In tempi molto rapidi, però, c’è anche l’esigenza politica di aprire un ragionamento serio e determinato sul futuro di quello che è stato il GSF: all’interno di quel movimento la gran parte delle associazioni è stata costretta a passare troppe ore e troppe notti a discutere della scenografia militare (militaresca) delle Tute bianche di Casarini o di pezzi dei Cobas per lo sfondamento della zona rossa, sottraendo energie e tempo alla gestione delle dinamiche di piazza e all’approfondimento dei contenuti della mobilitazione.
Serve quindi un rilancio immediato e a questo stiamo già lavorando, all’insegna di una pratica pacifica, non violenta e di massa non solo nei gesti ma anche nelle parole, respingendo quegli atteggiamenti che finiscono per risuonare con le dinamiche della violenza.

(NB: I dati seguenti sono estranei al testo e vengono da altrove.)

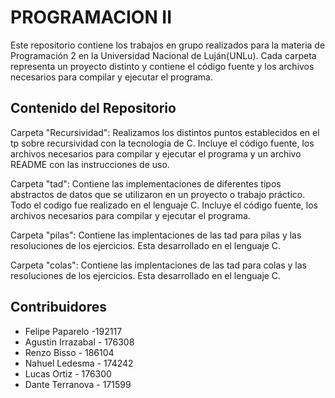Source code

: # PROGRAMACION II

Este repositorio contiene los trabajos en grupo realizados para la materia de Programación 2 en la Universidad Nacional de Luján(UNLu).
Cada carpeta representa un proyecto distinto y contiene el código fuente y los archivos necesarios para compilar y ejecutar el programa.

## Contenido del Repositorio

Carpeta "Recursividad": Realizamos los distintos puntos establecidos en el tp sobre recursividad con la tecnologia de C. Incluye el código fuente, los archivos necesarios para compilar y ejecutar el programa y un archivo README con las instrucciones de uso.

Carpeta "tad": Contiene las implementaciones de diferentes tipos abstractos de datos que se utilizaron en un proyecto o trabajo práctico. Todo el codigo fue realizado en el lenguaje C. Incluye el código fuente, los archivos necesarios para compilar y ejecutar el programa.

Carpeta "pilas": Contiene las implentaciones de las tad para pilas y las resoluciones de los ejercicios. Esta desarrollado en el lenguaje C.

Carpeta "colas": Contiene las implentaciones de las tad para colas y las resoluciones de los ejercicios. Esta desarrollado en el lenguaje C.


## Contribuidores

- Felipe Paparelo  -192117
- Agustin Irrazabal - 176308
- Renzo Bisso - 186104
- Nahuel Ledesma - 174242
- Lucas Ortiz - 176300
- Dante Terranova - 171599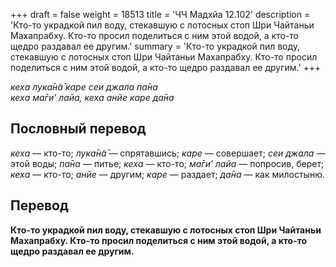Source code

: +++
draft = false
weight = 18513
title = 'ЧЧ Мадхйа 12.102'
description = 'Кто-то украдкой пил воду, стекавшую с лотосных стоп Шри Чайтаньи Махапрабху. Кто-то просил поделиться с ним этой водой, а кто-то щедро раздавал ее другим.'
summary = 'Кто-то украдкой пил воду, стекавшую с лотосных стоп Шри Чайтаньи Махапрабху. Кто-то просил поделиться с ним этой водой, а кто-то щедро раздавал ее другим.'
+++

_кеха лука̄н̃а̄ каре сеи джала па̄на  
кеха ма̄ги’ лайа, кеха анйе каре да̄на_

## Пословный перевод

_кеха_ — кто-то; _лука̄н̃а̄_ — спрятавшись; _каре_ — совершает; _сеи_ _джала_ — этой воды; _па̄на_ — питье; _кеха_ — кто-то; _ма̄ги’_ _лайа_ — попросив, берет; _кеха_ — кто-то; _анйе_ — другим; _каре_ — раздает; _да̄на_ — как милостыню.

## Перевод

**Кто-то украдкой пил воду, стекавшую с лотосных стоп Шри Чайтаньи Махапрабху. Кто-то просил поделиться с ним этой водой, а кто-то щедро раздавал ее другим.**
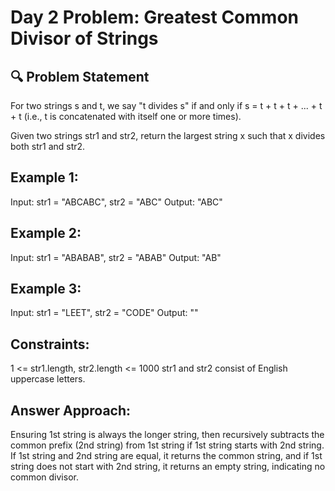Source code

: # Day 2 Problem: Greatest Common Divisor of Strings

## 🔍 Problem Statement

For two strings s and t, we say "t divides s" if and only if s = t + t + t + ... + t + t (i.e., t is concatenated with itself one or more times).

Given two strings str1 and str2, return the largest string x such that x divides both str1 and str2.

 

## Example 1:
Input: str1 = "ABCABC", str2 = "ABC"
Output: "ABC"

## Example 2:
Input: str1 = "ABABAB", str2 = "ABAB"
Output: "AB"

## Example 3:
Input: str1 = "LEET", str2 = "CODE"
Output: ""
 

## Constraints:

1 <= str1.length, str2.length <= 1000
str1 and str2 consist of English uppercase letters.

## Answer Approach:
Ensuring 1st string is always the longer string, then recursively subtracts the common prefix (2nd string) from 1st string if 1st string starts with 2nd string. If 1st string and 2nd string are equal, it returns the common string, and if 1st string does not start with 2nd string, it returns an empty string, indicating no common divisor.
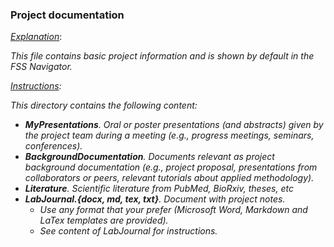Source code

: ### Project documentation



<u>*Explanation*</u>:

*This file contains basic project information and is shown by default in the FSS Navigator.*



*<u>Instructions</u>:* 

*This directory contains the following content:*

- ***MyPresentations**. Oral or poster presentations (and abstracts) given by the project team during a meeting (e.g., progress meetings, seminars, conferences).*
- ***BackgroundDocumentation**. Documents relevant as project background documentation (e.g., project proposal, presentations from collaborators or peers, relevant tutorials about applied methodology).*
- ***Literature**. Scientific literature from PubMed, BioRxiv, theses, etc*
- ***LabJournal.{docx, md, tex, txt}**. Document with project notes.*
  - *Use any format that your prefer (Microsoft Word, Markdown and LaTex templates are provided).*
  - *See content of LabJournal for instructions.*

Siamo consapevoli anche del fatto che, se in gran parte delle riunioni del GSF le posizioni di Legambiente, così determinate sul rifiuto della violenza e della militarizzazione, anche verbale e di simbologie, non hanno avuto un ruolo egemone, lo hanno senz’altro avuto nelle manifestazioni dove la stragrande maggioranza di chi è sceso in piazza rifiuta anche l’ipotesi di un corteo blindato e cordonato per motivi di sicurezza e agibilità.
Proprio per questo stiamo anche elaborando una presa di posizione forte, che chiediamo di sottoscrivere alle altre realtà che condividono la necessità del rilancio di un movimento fondato su queste basi, individuando magari la prossima marcia Perugia-Assisi del 14 ottobre prossimo come momento di grande mobilitazione della società civile su questi temi.